Это как с родами. Ты можешь вдохновиться чужим материнством, мечтать о нем, смотреть фильмы, слушать рассказы молодых мамочек, но рожать тебе самой, растить и воспитывать – тебе самой, и насколько вдохновенно и эффективно получится это у тебя – уже твоя личная история.
Однажды после очередной лекции, где спикер эмоционально вещал о том, как успех свалился на него в одну ночь, мы вышли в холл и на кофе-брейке я спросила мальчика, сидевшего на стуле рядом со мной: «Ты что-то понял?»
– Да, – сказал он. – Надо пробовать, и все получится.
Я поняла, что он не понял ничего. Что он в самом начале пути, на той точке, на которой на платформу входила я. Мне захотелось рассказать ему о своем опыте, рассказать, как это сложно и трудоемко, в чем ловушки, что нужно сделать до того, как придешь на платформу искать деньги.
– Хочешь? – спросила я мальчика. – Хочешь расскажу?
– А ты в итоге собрала бабло? – спросил он.
– Нет, – сказала я.
– А, – сказал он. – Тогда не надо.
Я в его глазах была неудачница, и мой опыт провала примерять на себя никто не хотел.
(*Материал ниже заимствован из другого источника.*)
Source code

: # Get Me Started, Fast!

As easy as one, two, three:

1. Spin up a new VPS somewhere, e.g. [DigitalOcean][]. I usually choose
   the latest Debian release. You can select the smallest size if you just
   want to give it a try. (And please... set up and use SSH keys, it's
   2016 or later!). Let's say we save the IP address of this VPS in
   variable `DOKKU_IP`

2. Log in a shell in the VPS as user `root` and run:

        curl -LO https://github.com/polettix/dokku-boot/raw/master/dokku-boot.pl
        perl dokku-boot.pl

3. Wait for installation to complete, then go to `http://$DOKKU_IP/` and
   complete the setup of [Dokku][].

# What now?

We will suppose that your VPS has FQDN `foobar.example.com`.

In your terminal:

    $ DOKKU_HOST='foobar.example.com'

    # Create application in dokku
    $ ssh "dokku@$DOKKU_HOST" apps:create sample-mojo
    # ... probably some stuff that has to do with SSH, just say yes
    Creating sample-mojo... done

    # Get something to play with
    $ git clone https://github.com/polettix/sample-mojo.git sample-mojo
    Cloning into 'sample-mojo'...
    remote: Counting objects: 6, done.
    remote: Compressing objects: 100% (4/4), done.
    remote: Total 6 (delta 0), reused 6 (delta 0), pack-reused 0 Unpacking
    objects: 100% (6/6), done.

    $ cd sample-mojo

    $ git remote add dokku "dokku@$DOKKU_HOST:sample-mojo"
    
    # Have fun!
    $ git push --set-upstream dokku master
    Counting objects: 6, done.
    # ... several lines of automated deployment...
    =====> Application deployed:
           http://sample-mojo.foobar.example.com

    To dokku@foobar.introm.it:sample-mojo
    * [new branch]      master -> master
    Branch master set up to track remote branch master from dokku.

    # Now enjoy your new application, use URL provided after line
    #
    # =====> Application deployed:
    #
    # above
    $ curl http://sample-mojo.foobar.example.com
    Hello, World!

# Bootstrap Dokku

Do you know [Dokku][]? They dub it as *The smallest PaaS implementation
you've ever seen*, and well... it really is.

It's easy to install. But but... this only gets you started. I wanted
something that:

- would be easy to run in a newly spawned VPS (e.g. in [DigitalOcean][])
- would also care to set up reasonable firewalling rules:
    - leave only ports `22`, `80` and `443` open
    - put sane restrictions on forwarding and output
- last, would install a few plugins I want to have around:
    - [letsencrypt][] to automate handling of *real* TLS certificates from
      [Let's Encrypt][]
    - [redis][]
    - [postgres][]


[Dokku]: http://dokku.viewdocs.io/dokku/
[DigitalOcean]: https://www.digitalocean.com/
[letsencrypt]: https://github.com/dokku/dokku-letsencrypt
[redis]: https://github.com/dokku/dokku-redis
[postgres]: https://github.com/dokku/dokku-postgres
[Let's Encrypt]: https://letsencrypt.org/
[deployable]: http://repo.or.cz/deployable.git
Во время Второй мировой войны не все американские самолеты-бомбардировщики возвращались на базу. А на тех, что возвращались, всегда оставалось много следов пробоин от вражеских зениток и истребителей – в основном на фюзеляже.
Первое, что приходит на ум, – как-то укрепить этот фюзеляж, добавить на него брони. Но венгерский математик Абрахам Вальд, перед которым стояла задача снизить число гибнущих самолетов, сказал: «Нет, все наоборот. Самолет, получивший пробоины в данных местах, на фюзеляже, еще может вернуться на базу. И возвращается. Укреплять надо самые «чистые» места. Мы никогда не видели самолетов с проблемами в этих местах. Потому что попадание именно в них, по сути, «убивает» самолет, и он уже не возвращается на базу».